→ Task to carry out
Determine how many of the lines below include "begin", then respond with that number and no other text.

Top of Material supplied

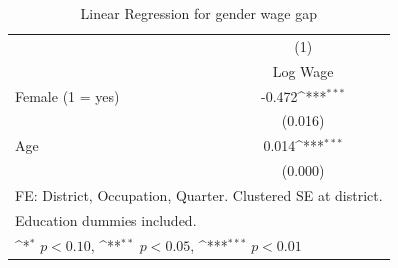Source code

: \begin{table}[htbp]\centering
\def\sym#1{\ifmmode^{#1}\else\(^{#1}\)\fi}
\caption{Linear Regression for gender wage gap}
\begin{tabular*}{0.6\hsize}{@{\hskip\tabcolsep\extracolsep\fill}l*{1}{c}}
\toprule
                &\multicolumn{1}{c}{(1)}\\
                &\multicolumn{1}{c}{Log Wage}\\
\midrule
Female (1 = yes)&   -0.472\sym{***}\\
                &  (0.016)         \\
\addlinespace
Age             &    0.014\sym{***}\\
                &  (0.000)         \\
\bottomrule
\multicolumn{2}{l}{\footnotesize FE: District, Occupation, Quarter. Clustered SE at district.}\\
\multicolumn{2}{l}{\footnotesize Education dummies included.}\\
\multicolumn{2}{l}{\footnotesize \sym{*} \(p<0.10\), \sym{**} \(p<0.05\), \sym{***} \(p<0.01\)}\\
\end{tabular*}
\end{table}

Bottom of Material supplied

→ Answer for this exercise
2